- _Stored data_
------------------------------------------------------------------------

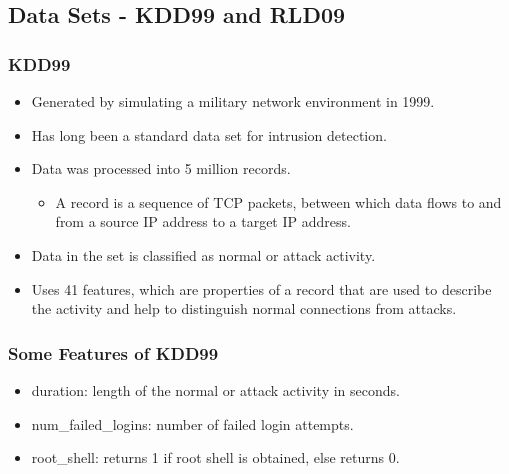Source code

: \documentclass{beamer}
\begin{document}
\subsection{Data Sets - KDD99 and RLD09}
\begin{frame}
  \frametitle{KDD99}
	\begin{itemize}
		\item Generated by simulating a military network environment in 1999.
		\item Has long been a standard data set for intrusion detection.
		\item Data was processed into 5 million records.
			\begin{itemize}
				\item A record is a sequence of TCP packets, between which data flows to and from a source IP address to a target IP address.
			\end{itemize}
		\item Data in the set is classified as normal or attack activity.
		\item Uses 41 features, which are properties of a record that are used to describe the activity and help to distinguish normal connections from attacks.

	\end{itemize}
\end{frame}


\begin{frame}
  \frametitle{Some Features of KDD99}
	\begin{itemize}
		\item duration: length of the normal or attack activity
in seconds.
		\item num\_failed\_logins: number of failed login attempts.
		\item root\_shell: returns 1 if root shell is obtained, else returns 0.
	\end{itemize}
\end{frame}
\end{document}
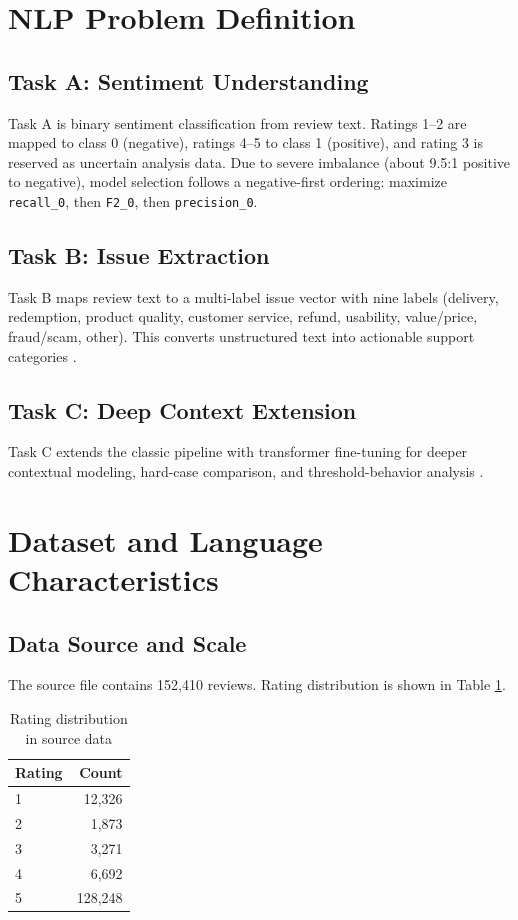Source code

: \documentclass[12pt,a4paper]{article}
\begin{document}
\section{NLP Problem Definition}
\subsection{Task A: Sentiment Understanding}
Task A is binary sentiment classification from review text. Ratings 1--2 are mapped to class 0 (negative), ratings 4--5 to class 1 (positive), and rating 3 is reserved as uncertain analysis data. Due to severe imbalance (about 9.5:1 positive to negative), model selection follows a negative-first ordering: maximize \texttt{recall\_0}, then \texttt{F2\_0}, then \texttt{precision\_0}.

\subsection{Task B: Issue Extraction}
Task B maps review text to a multi-label issue vector with nine labels (delivery, redemption, product quality, customer service, refund, usability, value/price, fraud/scam, other). This converts unstructured text into actionable support categories \cite{tsoumakas2011,zhang2014}.

\subsection{Task C: Deep Context Extension}
Task C extends the classic pipeline with transformer fine-tuning for deeper contextual modeling, hard-case comparison, and threshold-behavior analysis \cite{vaswani2017,devlin2019}.

\section{Dataset and Language Characteristics}
\subsection{Data Source and Scale}
The source file contains 152,410 reviews. Rating distribution is shown in Table \ref{tab:rating_distribution}.

\begin{table}[H]
\centering
\caption{Rating distribution in source data}
\label{tab:rating_distribution}
\begin{tabular}{lr}
\toprule
Rating & Count \\
\midrule
1 & 12,326 \\
2 & 1,873 \\
3 & 3,271 \\
4 & 6,692 \\
5 & 128,248 \\
\bottomrule
\end{tabular}
\end{table}
\end{document}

------------------------------------------------------------------------

- _TASK OBJECTIVE_
Transcribe the entries above exactly, from their first line through the line with "or attack activity.", and omit all pictures.

- _RESPONSE TO THIS TASK_
Source code

: \documentclass{beamer}
\begin{document}
\subsection{Data Sets - KDD99 and RLD09}
\begin{frame}
  \frametitle{KDD99}
	\begin{itemize}
		\item Generated by simulating a military network environment in 1999.
		\item Has long been a standard data set for intrusion detection.
		\item Data was processed into 5 million records.
			\begin{itemize}
				\item A record is a sequence of TCP packets, between which data flows to and from a source IP address to a target IP address.
			\end{itemize}
		\item Data in the set is classified as normal or attack activity.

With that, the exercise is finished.